2. À la conquête du pouvoir
Tout de suite, Jacques Chirac veut apparaître comme un adversaire résolu du nouveau pouvoir socialiste et comme un recours. Il lui faut, à la fois, continuer d'ancrer le R.P.R. dans la vie politique française et marginaliser Raymond Barre. Sa nouvelle image, plus posée, et l'évolution de la situation politique font de lui, dans les sondages, un président de la République en puissance. Il a désormais pour mentor Édouard Balladur, qui a pris auprès de lui la place de Pierre Juillet et de Marie-France Garaud.
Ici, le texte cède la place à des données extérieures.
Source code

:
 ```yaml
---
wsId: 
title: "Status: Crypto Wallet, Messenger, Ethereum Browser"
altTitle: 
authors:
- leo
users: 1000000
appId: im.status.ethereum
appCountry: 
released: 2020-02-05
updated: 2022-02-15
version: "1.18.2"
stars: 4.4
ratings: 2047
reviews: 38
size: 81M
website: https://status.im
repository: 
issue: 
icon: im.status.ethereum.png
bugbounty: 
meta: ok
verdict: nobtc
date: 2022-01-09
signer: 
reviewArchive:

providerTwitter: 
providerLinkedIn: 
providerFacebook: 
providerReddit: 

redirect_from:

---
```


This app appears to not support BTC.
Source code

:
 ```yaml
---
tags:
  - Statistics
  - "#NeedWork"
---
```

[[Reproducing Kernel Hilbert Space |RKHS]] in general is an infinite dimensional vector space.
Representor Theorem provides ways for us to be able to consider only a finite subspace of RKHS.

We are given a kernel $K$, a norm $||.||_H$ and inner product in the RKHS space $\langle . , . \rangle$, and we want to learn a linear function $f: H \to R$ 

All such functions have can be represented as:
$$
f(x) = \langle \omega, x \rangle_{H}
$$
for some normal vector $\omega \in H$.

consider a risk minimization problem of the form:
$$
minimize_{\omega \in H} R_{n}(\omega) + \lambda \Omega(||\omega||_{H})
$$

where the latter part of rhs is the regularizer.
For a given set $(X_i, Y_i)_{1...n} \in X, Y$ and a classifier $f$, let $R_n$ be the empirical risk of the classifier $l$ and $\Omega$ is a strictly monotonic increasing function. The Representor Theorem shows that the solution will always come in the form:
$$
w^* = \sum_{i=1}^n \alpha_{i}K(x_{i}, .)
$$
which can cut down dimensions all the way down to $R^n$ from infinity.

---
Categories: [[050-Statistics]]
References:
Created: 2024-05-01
Vainqueur, avec le R.P.R. allié à l'U.D.F., des élections législatives de 1986, Jacques Chirac accepte de retourner à Matignon. Mais la « cohabitation » avec François Mitterrand tournera nettement en faveur du président sortant qui, en 1988, voit son mandat renouvelé pour sept ans. Pour Jacques Chirac, qui n'a obtenu que 46 p. 100 des voix au second tour, les années qui suivent ne seront exemptes ni de doutes ni d'obstacles. Il lui faudra affronter, au sein de son parti, la fronde des rénovateurs (1989), puis celle de Charles Pasqua et de Philippe Séguin (1990). À l'approche de la première échéance importante, celle des élections législatives de 1993, le débat national sur la ratification du traité de Maastricht va le remettre en selle. Le succès du oui au référendum est une victoire personnelle pour Chirac, qui s'est engagé vigoureusement dans la campagne et a réussi à maintenir l'unité d'un R.P.R. majoritairement favorable au non.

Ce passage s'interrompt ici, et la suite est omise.